Theraflu: Thermoscanner

With the start of flu season, Theraflu in Poland wants to create a tool that lets passersby check if they have a fever without interrupting their daily commute.

So Saatchi & Saatchi develops what is billed as the world’s first outdoor ad with a live thermo-scanner camera, able to check the body temperature of the person standing next to it in real time.

The thermo-ad also lets people take a thermo-selfie, which here means a thermal-style image of themselves, download it via a microsite or QR code, and share it using the hashtag #TherafluThermoscanner, or send it by email to their boss as an explanation for absence.

Turning a symptom into an instant public check

The mechanism is a simple swap. Thermal cameras are usually associated with controlled environments like airports or clinics. Here, that same visual language is put into a familiar citylight so the “should I worry?” moment can happen on the street, in seconds. That shift matters because it turns a clinical signal into a low-friction commuter interaction, which is why the idea feels immediately useful instead of purely theatrical.
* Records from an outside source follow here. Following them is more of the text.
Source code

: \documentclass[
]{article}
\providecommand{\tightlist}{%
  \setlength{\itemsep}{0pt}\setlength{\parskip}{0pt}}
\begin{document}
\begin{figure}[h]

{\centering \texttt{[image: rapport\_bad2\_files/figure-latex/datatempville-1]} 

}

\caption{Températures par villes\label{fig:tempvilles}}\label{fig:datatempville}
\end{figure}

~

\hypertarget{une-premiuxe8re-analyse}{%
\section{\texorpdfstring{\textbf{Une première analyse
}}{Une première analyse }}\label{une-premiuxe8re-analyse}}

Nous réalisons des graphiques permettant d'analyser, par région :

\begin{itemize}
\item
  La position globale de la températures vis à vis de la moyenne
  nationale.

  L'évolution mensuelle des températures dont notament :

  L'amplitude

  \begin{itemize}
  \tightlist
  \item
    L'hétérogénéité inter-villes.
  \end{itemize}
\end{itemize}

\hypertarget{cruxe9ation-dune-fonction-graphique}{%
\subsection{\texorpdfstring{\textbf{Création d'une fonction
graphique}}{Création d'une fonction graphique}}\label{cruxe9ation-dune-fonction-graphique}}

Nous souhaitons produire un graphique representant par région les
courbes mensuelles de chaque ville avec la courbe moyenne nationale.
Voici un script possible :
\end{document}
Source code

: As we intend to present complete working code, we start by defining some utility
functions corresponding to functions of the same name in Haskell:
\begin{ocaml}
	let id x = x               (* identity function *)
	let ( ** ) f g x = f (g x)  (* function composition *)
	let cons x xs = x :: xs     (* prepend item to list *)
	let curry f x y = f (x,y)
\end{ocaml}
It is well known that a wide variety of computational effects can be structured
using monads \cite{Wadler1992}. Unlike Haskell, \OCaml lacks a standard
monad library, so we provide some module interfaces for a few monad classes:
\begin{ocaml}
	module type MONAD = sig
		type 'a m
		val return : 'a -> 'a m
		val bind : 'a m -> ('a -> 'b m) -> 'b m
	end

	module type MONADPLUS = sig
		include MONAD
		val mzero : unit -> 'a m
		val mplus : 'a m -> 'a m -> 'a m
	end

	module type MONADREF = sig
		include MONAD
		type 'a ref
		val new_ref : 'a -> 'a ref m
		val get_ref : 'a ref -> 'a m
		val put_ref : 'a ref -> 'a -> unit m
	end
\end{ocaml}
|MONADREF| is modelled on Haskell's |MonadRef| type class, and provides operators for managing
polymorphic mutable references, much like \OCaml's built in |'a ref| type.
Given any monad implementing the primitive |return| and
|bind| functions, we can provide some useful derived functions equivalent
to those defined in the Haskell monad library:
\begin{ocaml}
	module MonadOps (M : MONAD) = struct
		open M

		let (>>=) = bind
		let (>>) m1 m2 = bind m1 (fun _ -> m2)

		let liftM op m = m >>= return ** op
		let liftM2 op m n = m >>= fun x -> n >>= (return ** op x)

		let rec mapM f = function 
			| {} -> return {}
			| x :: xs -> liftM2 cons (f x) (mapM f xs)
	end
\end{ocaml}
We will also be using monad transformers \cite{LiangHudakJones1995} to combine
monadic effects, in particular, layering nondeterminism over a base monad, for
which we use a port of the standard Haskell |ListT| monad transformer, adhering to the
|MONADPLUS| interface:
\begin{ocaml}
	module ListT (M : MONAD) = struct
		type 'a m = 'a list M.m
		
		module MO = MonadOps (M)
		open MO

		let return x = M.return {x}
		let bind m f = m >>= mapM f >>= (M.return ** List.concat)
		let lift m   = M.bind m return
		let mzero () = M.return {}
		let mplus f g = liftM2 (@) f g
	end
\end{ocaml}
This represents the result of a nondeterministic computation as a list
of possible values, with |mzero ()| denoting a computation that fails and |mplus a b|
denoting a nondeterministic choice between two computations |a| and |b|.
In European commuter cities, out-of-home works best when it adds utility without forcing people to break stride.

Why it lands

This works because it respects the reality of flu season behavior. Many people keep moving even when they feel off. The installation meets them where they already are, makes the result legible at a glance, and gives them an immediately shareable artifact that doubles as social proof and practical communication.

Extractable takeaway: If your message is health-related and time-sensitive, design a public utility that produces a clear personal output. Then make that output easy to reuse in the next real decision the person has to make.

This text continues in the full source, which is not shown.